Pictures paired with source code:
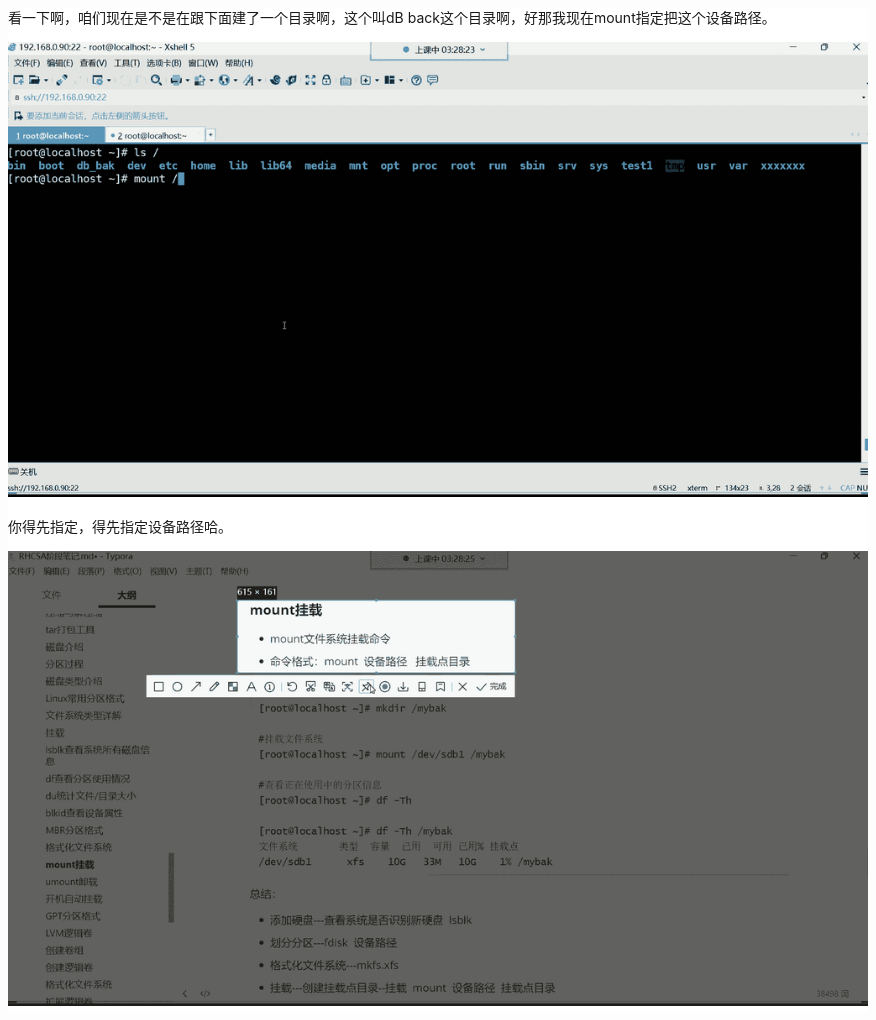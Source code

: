 看一下啊，咱们现在是不是在跟下面建了一个目录啊，这个叫dB back这个目录啊，好那我现在mount指定把这个设备路径。



![](img/3cd20a3e0310babffc7cbee99e5af81d_55.png)

你得先指定，得先指定设备路径哈。

![](img/3cd20a3e0310babffc7cbee99e5af81d_57.png)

**What to do**
The range runs from the line with "你得先指定，得先指定设备路径哈。" to the last line of the entries above, both included. Restate it word for word.

**Answer to this task**
你得先指定，得先指定设备路径哈。

![](img/3cd20a3e0310babffc7cbee99e5af81d_57.png)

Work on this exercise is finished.